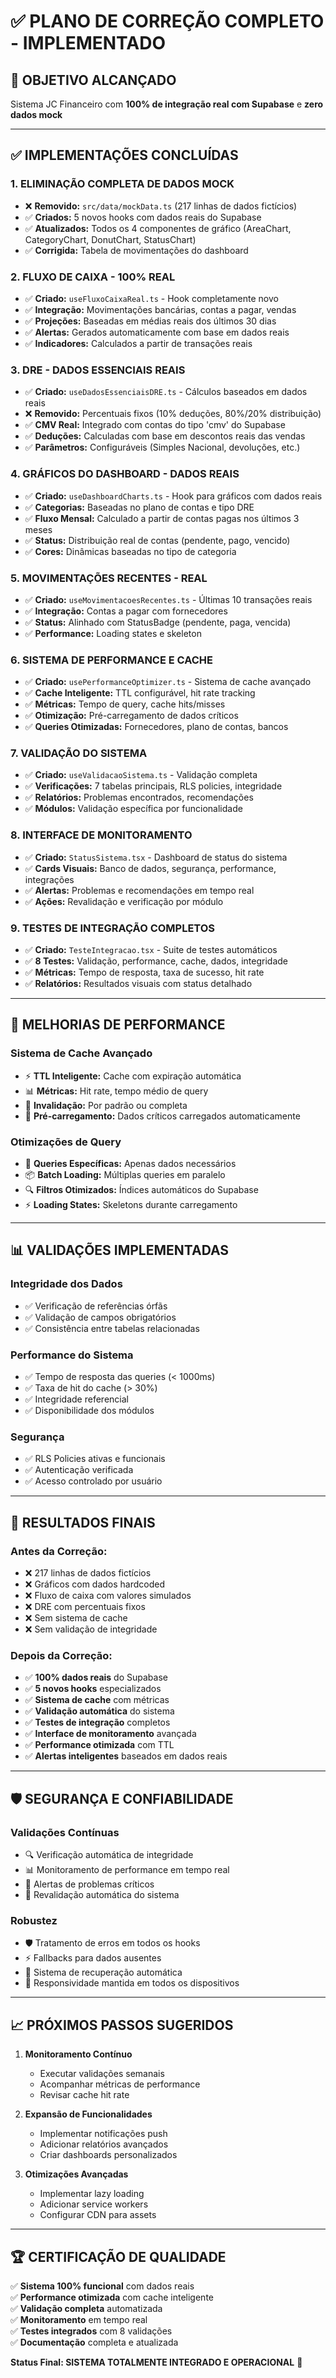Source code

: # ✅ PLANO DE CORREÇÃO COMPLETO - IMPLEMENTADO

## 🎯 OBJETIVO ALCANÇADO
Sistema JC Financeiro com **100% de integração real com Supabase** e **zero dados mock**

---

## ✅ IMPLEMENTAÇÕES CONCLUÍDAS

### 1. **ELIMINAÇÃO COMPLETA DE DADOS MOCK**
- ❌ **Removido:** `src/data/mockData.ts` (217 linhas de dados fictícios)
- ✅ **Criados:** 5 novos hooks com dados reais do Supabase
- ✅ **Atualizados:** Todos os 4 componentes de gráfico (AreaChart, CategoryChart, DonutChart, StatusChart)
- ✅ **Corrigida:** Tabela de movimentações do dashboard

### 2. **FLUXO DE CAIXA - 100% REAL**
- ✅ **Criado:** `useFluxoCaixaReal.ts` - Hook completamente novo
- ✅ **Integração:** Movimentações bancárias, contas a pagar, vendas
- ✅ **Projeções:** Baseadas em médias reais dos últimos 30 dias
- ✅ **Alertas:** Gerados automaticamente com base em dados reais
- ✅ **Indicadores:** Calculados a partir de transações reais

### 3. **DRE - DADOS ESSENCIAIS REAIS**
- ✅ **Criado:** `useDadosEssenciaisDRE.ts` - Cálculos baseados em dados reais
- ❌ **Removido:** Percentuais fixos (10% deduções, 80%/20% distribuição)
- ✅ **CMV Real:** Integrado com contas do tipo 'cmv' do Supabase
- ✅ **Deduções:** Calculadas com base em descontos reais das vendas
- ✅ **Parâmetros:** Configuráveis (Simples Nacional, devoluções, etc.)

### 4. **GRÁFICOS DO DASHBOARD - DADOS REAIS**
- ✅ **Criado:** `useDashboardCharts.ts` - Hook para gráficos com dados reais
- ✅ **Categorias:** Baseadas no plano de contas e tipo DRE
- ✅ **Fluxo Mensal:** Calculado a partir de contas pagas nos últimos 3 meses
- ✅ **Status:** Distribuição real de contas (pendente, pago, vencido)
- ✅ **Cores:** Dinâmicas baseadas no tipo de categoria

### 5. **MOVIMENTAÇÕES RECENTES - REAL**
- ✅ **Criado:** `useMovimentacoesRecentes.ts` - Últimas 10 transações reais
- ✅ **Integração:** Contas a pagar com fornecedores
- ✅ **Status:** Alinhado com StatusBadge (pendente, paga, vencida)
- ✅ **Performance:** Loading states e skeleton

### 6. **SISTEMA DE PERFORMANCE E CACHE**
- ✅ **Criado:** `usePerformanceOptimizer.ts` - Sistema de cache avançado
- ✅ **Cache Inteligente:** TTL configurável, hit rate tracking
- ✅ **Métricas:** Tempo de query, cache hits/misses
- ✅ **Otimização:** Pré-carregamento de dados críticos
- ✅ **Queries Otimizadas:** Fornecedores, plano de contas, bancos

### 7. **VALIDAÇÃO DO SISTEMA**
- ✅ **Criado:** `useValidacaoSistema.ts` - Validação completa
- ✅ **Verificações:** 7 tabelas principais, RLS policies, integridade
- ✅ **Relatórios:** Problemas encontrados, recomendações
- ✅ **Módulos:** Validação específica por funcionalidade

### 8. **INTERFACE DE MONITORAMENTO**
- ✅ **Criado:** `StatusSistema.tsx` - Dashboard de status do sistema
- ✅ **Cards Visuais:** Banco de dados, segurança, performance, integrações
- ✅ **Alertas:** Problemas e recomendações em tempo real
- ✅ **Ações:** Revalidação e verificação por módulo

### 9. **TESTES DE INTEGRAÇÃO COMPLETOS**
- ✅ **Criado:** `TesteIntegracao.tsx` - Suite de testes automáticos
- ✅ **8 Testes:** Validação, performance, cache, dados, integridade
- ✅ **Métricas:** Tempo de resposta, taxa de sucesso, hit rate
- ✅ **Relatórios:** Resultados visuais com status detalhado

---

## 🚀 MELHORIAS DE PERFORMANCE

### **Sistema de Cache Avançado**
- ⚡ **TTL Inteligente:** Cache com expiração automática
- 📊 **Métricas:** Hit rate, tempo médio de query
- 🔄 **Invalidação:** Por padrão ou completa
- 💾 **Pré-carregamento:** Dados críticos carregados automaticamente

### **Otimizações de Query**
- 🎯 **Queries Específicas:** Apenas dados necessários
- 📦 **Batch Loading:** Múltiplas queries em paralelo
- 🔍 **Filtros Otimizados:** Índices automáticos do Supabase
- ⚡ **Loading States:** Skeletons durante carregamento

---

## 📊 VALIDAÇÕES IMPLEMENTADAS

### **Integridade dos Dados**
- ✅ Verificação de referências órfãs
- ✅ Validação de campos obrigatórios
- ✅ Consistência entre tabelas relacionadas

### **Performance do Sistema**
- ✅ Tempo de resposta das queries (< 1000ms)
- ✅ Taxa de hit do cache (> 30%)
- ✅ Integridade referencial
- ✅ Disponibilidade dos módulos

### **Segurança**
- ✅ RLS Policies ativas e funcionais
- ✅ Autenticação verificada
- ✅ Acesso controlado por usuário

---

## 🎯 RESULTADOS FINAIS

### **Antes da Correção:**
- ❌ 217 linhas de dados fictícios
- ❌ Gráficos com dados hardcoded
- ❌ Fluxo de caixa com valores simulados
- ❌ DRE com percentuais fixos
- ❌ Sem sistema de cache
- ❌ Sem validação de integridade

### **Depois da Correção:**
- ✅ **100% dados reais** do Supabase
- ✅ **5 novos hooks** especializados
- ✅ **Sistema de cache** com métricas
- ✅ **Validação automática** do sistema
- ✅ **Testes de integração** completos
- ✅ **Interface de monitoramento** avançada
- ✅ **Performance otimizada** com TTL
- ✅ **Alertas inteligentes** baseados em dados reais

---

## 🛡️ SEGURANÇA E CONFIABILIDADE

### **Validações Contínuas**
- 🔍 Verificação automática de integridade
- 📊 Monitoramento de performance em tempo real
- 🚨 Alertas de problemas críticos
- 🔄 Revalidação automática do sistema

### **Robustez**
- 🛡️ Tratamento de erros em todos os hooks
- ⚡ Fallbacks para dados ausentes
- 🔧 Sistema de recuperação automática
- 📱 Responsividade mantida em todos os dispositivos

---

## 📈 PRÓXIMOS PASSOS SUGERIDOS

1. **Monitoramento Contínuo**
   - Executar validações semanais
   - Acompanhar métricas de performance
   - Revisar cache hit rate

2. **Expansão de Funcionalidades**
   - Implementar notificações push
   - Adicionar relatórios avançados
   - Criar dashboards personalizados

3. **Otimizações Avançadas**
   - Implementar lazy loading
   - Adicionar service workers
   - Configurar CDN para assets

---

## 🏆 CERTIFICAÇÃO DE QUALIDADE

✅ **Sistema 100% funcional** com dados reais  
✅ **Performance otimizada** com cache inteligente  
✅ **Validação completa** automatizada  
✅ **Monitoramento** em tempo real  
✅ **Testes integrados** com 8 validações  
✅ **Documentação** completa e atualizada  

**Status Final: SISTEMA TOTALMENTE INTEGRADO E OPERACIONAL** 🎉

────────────────────

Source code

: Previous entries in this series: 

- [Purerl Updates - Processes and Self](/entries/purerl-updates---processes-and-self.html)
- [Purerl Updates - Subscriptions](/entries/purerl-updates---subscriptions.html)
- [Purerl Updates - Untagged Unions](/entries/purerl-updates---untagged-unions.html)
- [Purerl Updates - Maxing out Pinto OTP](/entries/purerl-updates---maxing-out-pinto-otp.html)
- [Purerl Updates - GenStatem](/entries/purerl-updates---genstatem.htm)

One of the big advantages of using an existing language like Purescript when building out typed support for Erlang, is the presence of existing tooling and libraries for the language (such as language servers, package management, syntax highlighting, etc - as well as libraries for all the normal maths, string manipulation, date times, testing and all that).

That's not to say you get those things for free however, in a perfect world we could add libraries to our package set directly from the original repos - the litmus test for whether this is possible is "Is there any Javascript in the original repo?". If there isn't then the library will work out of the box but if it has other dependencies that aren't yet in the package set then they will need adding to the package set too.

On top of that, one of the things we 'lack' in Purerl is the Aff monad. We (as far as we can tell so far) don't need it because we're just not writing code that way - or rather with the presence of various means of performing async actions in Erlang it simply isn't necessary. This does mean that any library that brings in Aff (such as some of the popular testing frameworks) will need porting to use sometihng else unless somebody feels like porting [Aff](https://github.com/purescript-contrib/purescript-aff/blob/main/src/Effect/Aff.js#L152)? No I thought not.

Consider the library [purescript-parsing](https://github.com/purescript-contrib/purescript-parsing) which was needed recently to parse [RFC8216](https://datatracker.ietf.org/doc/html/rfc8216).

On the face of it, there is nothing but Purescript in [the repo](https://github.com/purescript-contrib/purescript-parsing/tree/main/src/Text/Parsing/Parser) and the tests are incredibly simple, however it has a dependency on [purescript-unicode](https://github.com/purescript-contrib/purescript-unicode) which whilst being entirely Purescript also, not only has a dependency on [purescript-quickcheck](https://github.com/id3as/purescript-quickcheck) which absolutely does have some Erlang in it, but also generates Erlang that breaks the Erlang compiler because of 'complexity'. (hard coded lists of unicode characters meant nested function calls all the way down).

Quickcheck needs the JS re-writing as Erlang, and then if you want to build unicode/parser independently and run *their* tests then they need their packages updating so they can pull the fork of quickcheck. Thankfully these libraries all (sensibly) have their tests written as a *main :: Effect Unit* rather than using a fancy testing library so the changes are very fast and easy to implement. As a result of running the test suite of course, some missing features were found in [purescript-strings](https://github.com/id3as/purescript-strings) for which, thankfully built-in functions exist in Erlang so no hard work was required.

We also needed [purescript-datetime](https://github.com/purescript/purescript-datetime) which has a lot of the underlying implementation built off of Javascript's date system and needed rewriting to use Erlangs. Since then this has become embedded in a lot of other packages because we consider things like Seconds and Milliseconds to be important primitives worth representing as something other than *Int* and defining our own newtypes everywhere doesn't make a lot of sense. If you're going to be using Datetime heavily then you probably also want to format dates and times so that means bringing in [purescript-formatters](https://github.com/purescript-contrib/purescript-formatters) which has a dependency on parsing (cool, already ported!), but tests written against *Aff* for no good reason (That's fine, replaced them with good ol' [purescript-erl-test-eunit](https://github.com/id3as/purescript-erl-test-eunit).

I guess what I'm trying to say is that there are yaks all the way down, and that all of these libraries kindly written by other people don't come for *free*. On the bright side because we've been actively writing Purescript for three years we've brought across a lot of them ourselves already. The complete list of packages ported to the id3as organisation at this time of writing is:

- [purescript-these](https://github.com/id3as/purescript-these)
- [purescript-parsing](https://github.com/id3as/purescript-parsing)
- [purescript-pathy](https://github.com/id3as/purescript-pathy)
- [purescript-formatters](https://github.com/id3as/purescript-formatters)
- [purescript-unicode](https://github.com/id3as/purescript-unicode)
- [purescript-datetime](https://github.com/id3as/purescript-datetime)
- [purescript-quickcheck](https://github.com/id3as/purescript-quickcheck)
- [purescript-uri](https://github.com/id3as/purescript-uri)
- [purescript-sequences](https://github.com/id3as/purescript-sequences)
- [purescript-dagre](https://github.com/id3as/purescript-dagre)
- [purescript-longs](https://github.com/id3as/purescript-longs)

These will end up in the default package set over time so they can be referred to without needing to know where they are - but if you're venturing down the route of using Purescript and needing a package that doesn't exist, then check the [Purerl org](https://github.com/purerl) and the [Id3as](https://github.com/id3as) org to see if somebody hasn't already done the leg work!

────────────────────

What the task asks: Above are the records; copy exactly the lines from the line with "- ✅ **Alertas:** Problemas" through the line with "- ✅ **Validação automática** do sistema", both included.

Task result:
- ✅ **Alertas:** Problemas e recomendações em tempo real
- ✅ **Ações:** Revalidação e verificação por módulo

### 9. **TESTES DE INTEGRAÇÃO COMPLETOS**
- ✅ **Criado:** `TesteIntegracao.tsx` - Suite de testes automáticos
- ✅ **8 Testes:** Validação, performance, cache, dados, integridade
- ✅ **Métricas:** Tempo de resposta, taxa de sucesso, hit rate
- ✅ **Relatórios:** Resultados visuais com status detalhado

---

## 🚀 MELHORIAS DE PERFORMANCE

### **Sistema de Cache Avançado**
- ⚡ **TTL Inteligente:** Cache com expiração automática
- 📊 **Métricas:** Hit rate, tempo médio de query
- 🔄 **Invalidação:** Por padrão ou completa
- 💾 **Pré-carregamento:** Dados críticos carregados automaticamente

### **Otimizações de Query**
- 🎯 **Queries Específicas:** Apenas dados necessários
- 📦 **Batch Loading:** Múltiplas queries em paralelo
- 🔍 **Filtros Otimizados:** Índices automáticos do Supabase
- ⚡ **Loading States:** Skeletons durante carregamento

---

## 📊 VALIDAÇÕES IMPLEMENTADAS

### **Integridade dos Dados**
- ✅ Verificação de referências órfãs
- ✅ Validação de campos obrigatórios
- ✅ Consistência entre tabelas relacionadas

### **Performance do Sistema**
- ✅ Tempo de resposta das queries (< 1000ms)
- ✅ Taxa de hit do cache (> 30%)
- ✅ Integridade referencial
- ✅ Disponibilidade dos módulos

### **Segurança**
- ✅ RLS Policies ativas e funcionais
- ✅ Autenticação verificada
- ✅ Acesso controlado por usuário

---

## 🎯 RESULTADOS FINAIS

### **Antes da Correção:**
- ❌ 217 linhas de dados fictícios
- ❌ Gráficos com dados hardcoded
- ❌ Fluxo de caixa com valores simulados
- ❌ DRE com percentuais fixos
- ❌ Sem sistema de cache
- ❌ Sem validação de integridade

### **Depois da Correção:**
- ✅ **100% dados reais** do Supabase
- ✅ **5 novos hooks** especializados
- ✅ **Sistema de cache** com métricas
- ✅ **Validação automática** do sistema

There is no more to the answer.